Am Anfang steht Paragraph 175 des deutschen Strafgesetzbuches. Im wörtlichen Sinn, denn mit dem Reichsstrafgesetzbuch von 1871 beginnt die Ausstellung. Der Paragraph stellte sexuelle Handlungen zwischen Männern unter Strafe und erlaubte damit juristisch ihre Verfolgung.
Bevor die Ausstellung zur namensgebenden Zeit kommt, die "Schwule und Lesben in Nazi-Europa" erleiden mussten, behandelt sie zunächst das Kapitel "Hoffnung auf Emanzipation", das Aufblühen von homosexueller Subkultur, Aufklärung und Aktivismus zwischen dem Ende des 19. Jahrhunderts und den 1930er-Jahren. Wobei der damalige Begriff "Homosexualität" ein sehr breiter Sammelbegriff war für alles, was heute separate Gruppen der LGBTQI+-Gemeinschaft sind.

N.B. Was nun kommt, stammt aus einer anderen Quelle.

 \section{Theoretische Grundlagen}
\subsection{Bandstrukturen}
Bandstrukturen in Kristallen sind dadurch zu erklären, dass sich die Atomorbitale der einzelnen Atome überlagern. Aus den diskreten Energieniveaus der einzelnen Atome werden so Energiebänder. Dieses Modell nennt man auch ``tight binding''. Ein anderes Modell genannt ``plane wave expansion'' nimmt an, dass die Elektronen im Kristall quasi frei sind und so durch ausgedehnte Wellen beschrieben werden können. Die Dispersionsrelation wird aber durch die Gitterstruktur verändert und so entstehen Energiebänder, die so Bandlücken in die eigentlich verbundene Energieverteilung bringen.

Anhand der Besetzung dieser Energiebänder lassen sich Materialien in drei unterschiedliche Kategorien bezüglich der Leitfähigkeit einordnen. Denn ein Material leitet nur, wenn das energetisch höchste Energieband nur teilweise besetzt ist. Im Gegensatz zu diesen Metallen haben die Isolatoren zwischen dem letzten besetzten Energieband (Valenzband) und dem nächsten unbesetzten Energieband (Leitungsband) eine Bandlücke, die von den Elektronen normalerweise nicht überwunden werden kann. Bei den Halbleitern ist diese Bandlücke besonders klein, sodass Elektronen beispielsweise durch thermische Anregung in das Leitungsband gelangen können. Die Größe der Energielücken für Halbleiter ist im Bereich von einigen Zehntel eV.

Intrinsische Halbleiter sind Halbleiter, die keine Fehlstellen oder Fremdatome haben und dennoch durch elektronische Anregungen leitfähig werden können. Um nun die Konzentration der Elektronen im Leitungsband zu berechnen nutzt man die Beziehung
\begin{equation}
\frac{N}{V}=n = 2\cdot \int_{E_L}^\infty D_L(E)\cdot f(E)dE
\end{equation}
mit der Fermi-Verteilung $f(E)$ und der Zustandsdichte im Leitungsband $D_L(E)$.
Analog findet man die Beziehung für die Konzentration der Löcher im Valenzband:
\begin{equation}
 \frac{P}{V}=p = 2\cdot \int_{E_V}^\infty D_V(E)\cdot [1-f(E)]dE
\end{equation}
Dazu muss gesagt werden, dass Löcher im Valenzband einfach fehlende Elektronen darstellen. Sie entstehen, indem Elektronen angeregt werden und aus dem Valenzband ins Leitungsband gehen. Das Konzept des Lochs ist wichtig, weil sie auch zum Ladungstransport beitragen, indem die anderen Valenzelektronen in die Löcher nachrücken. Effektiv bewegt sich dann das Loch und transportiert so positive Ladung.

Dieser Hoffnung bereiteten die Nazis aber bald ein brutales Ende. Zunächst in Deutschland, wo sie nach ihrer Machtergreifung 1935 den Paragraph 175 deutlich verschärften. Im Anschluss aber natürlich auch in den Teilen Europas, die nach und nach unter ihre Kontrolle gerieten.
Männer gefährdeter als Frauen
Etwa 100.000 homosexuelle Männer seien von den Nazi-Behörden erfasst worden, so Florence Tamagne, wissenschaftliche Kuratorin der Ausstellung, im Interview mit dem BRF. Sie ist Dozentin für zeitgenössische Geschichte an der Universität Lille und Expertin für die Geschichte der Homosexualität. 50.000 von ihnen seien verurteilt worden, 5.000 bis 15.000 in Lager gekommen, wo etwa die Hälfte umgekommen sei.
Schwule Männer waren dabei meist gefährdeter als lesbische Frauen - auch das thematisiert die Ausstellung. Wenn Frauen jedoch aus anderen Gründen ins Visier des Regimes gerieten, etwa weil sie Jüdinnen waren oder Kommunistinnen, konnte ihre Homosexualität durchaus einen zusätzlichen Risikofaktor darstellen.
Ganz entscheidend für das Schicksal von Homosexuellen war aber, wo sie sich befanden, insbesondere wie gesagt bei Männern: Paragraph 175 galt nominell nur innerhalb Deutschlands. Die Ausstellung vergleicht deshalb die Situation dort unter anderem mit der in Frankreich, den Niederlanden und Belgien.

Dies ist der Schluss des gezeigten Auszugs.